タリバーンを孤立化させてはならない-報復を防ぐために日本ができること-

 

 私がアフガニスタンに駐在した最後の年の2006年から2008年にかけてがアフガニスタン情勢のターニングポイントでした。2007年の時点でタリバーンの影響力の強い地域は主要都市部を除いて全土の54%に及んでおり、2008年には72%にまで拡大しています(ICOSレポート)。私はその時点で対テロ戦争は既に失敗であり、対話による和平以外に解決策はないと各地の講演や、新聞、雑誌で主張し続けました。アフガニスタン政府や国連とタリバーンの和平交渉が密かに行われていた時期です。地方レベルで停戦協定が実現したり、タリバーンを招いたピース・ジルガ(国民和平会議)が模索されたりしてもいました。しかしその時アメリカが対話を拒否していたために、和平の機会は失われてしまったのです。その後タリバーンの勢力が強大化するに従い、タリバーンにとって対話のインセンティブはなくなっていきました。そして内戦は泥沼化の一途をたどります。

あらゆるレベルで対話を

 私が今一番恐れるのはタリバーンによる報復の嵐です。米軍によって何万もの兵士や家族が虫けらのように殺され、報復が闘いの原動力になっていたタリバーンが報復に傾く恐れは十分にあります。しかしタリバーンの指導部は首都を制圧してから一貫して報復はしないと表明しています。これが国際的な承認や支援を期待してのアピールだとしても、チャンスであることは間違いありません。だからタリバーンを孤立化させてはいけないのです。日本政府がなすべきはタリバーンとの正規の交渉窓口を作ることです。主要諸国の中で日本だけがアフガン本土に軍隊を派遣しませんでした。日本が決定的に他国と違うのはタリバーンもアフガン市民も一人も殺していないということです。日本がタリバーンからも一定の信頼が置かれているのはこの一点においてに他なりません。日本はタリバーンと国際社会を仲介する立場にあるのです。

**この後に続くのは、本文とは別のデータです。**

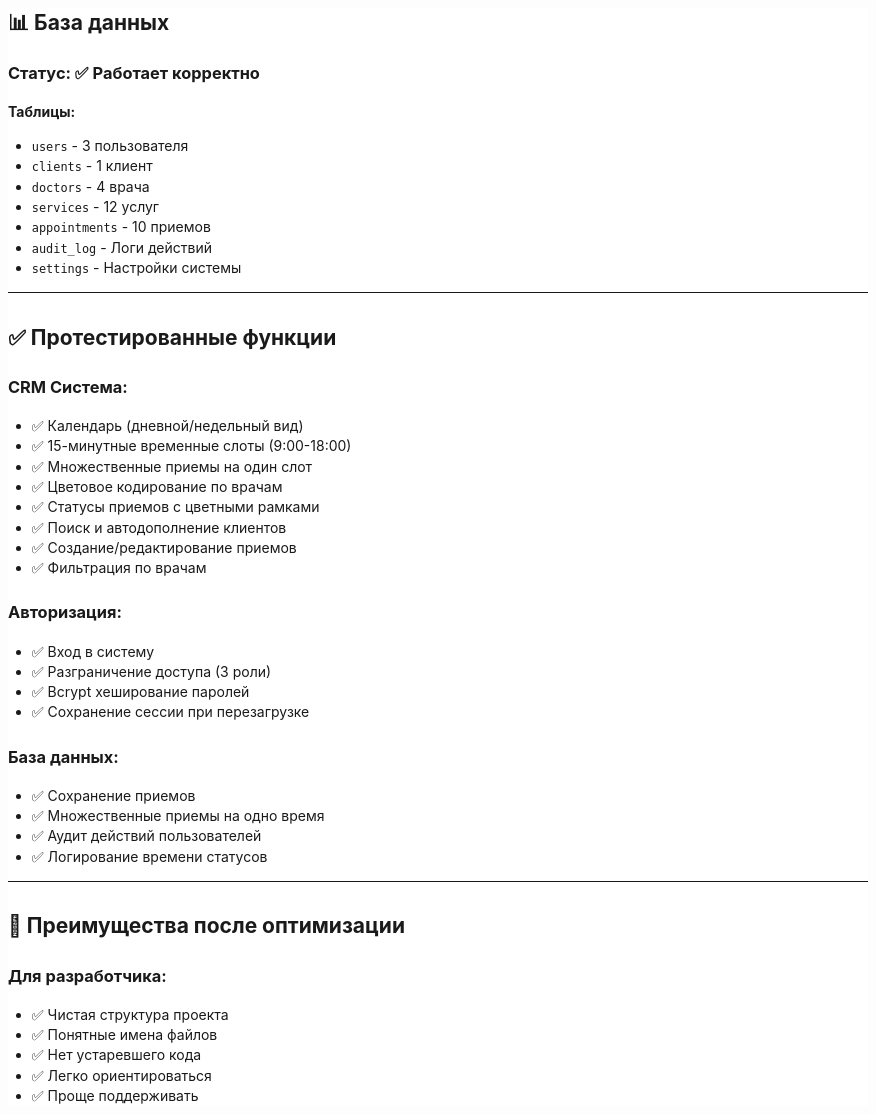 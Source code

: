 
## 📊 База данных

### **Статус:** ✅ Работает корректно

**Таблицы:**
- `users` - 3 пользователя
- `clients` - 1 клиент
- `doctors` - 4 врача
- `services` - 12 услуг
- `appointments` - 10 приемов
- `audit_log` - Логи действий
- `settings` - Настройки системы

---

## ✅ Протестированные функции

### **CRM Система:**
- ✅ Календарь (дневной/недельный вид)
- ✅ 15-минутные временные слоты (9:00-18:00)
- ✅ Множественные приемы на один слот
- ✅ Цветовое кодирование по врачам
- ✅ Статусы приемов с цветными рамками
- ✅ Поиск и автодополнение клиентов
- ✅ Создание/редактирование приемов
- ✅ Фильтрация по врачам

### **Авторизация:**
- ✅ Вход в систему
- ✅ Разграничение доступа (3 роли)
- ✅ Bcrypt хеширование паролей
- ✅ Сохранение сессии при перезагрузке

### **База данных:**
- ✅ Сохранение приемов
- ✅ Множественные приемы на одно время
- ✅ Аудит действий пользователей
- ✅ Логирование времени статусов

---

## 🎯 Преимущества после оптимизации

### **Для разработчика:**
- ✅ Чистая структура проекта
- ✅ Понятные имена файлов
- ✅ Нет устаревшего кода
- ✅ Легко ориентироваться
- ✅ Проще поддерживать
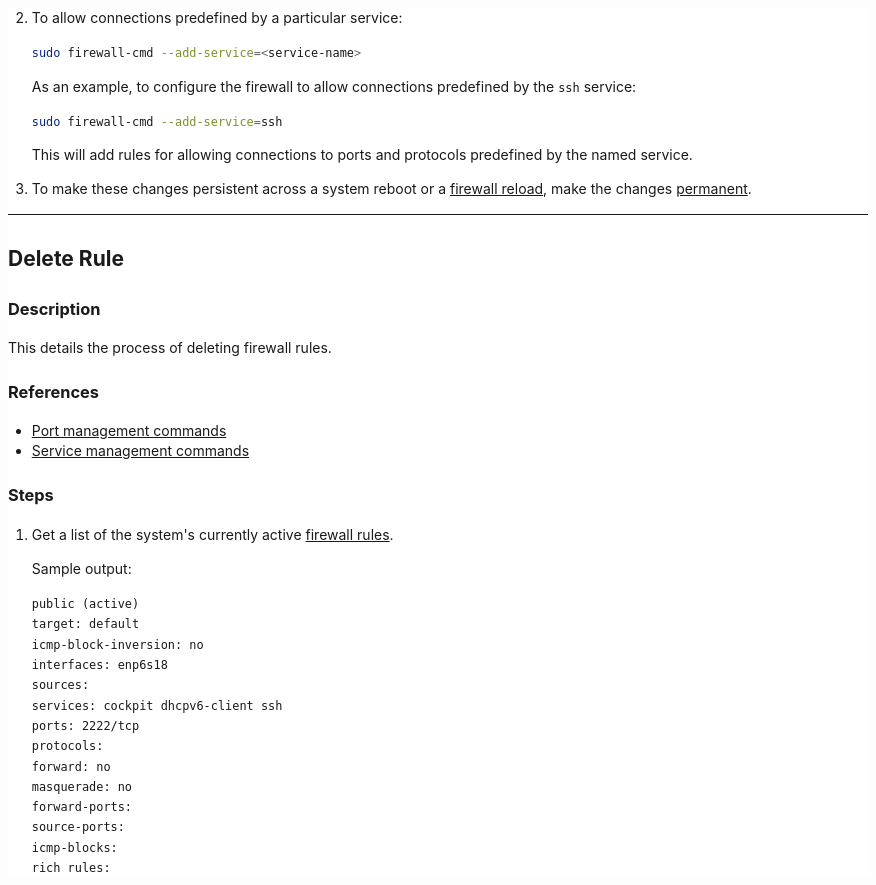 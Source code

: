 2. To allow connections predefined by a particular service:

    ```sh
    sudo firewall-cmd --add-service=<service-name>
    ```

    As an example, to configure the firewall to allow connections predefined by the `ssh` service:

    ```sh
    sudo firewall-cmd --add-service=ssh
    ```

    This will add rules for allowing connections to ports and protocols predefined by the named service.

3. To make these changes persistent across a system reboot or a [firewall reload](#reload-firewall), make the changes [permanent](#make-changes-permanent).

---

## Delete Rule

### Description

This details the process of deleting firewall rules.

### References

- [Port management commands](https://docs.rockylinux.org/guides/security/firewalld-beginners#service-management-commands)
- [Service management commands](https://docs.rockylinux.org/guides/security/firewalld-beginners#service-management-commands)

### Steps

1. Get a list of the system's currently active [firewall rules](#firewall-status).

    Sample output:

    ```
    public (active)
    target: default
    icmp-block-inversion: no
    interfaces: enp6s18
    sources:
    services: cockpit dhcpv6-client ssh
    ports: 2222/tcp
    protocols:
    forward: no
    masquerade: no
    forward-ports:
    source-ports:
    icmp-blocks:
    rich rules:
    ```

村の青年グループがタリバーンも招いて開催した奇跡の平和集会。左端がJVCの元スタッフで現地NGO代表のサビルラ。手に「ピース」と書かれたプラカード。タリバーンと政府の役人も同席して休戦協定の延長を政府に要請することが合意された=2018年、同国ナンガルハル県

 タリバーンのカブール掌握の二日後、JVCの元スタッフで現在はJVCから独立してできたYVOという現地NGO代表のサビルラが、事務所のあるナンガルハル県の暫定知事を表敬訪問しました。続いて、県のNGOコミッショナーと会見した国連アフガニスタンミッション(UNAMA)の東部地域事務所長とコンタクトを始めました。まず知事とホットラインを作り、国連を巻き込んでNGOとタリバーンとの協議の場を作ろうとしています。国際社会が動く前に地方の都市でタリバーンとの対話のチャンネルを作ろうとしているのです。この動きを国際社会がタリバーンとの対話を始めることで後押ししなければサビルラもアフガニスタンの市民社会も孤立化します。タリバーンを孤立化させないことがアフガニスタンの市民社会を孤立化させないことにもなるのです。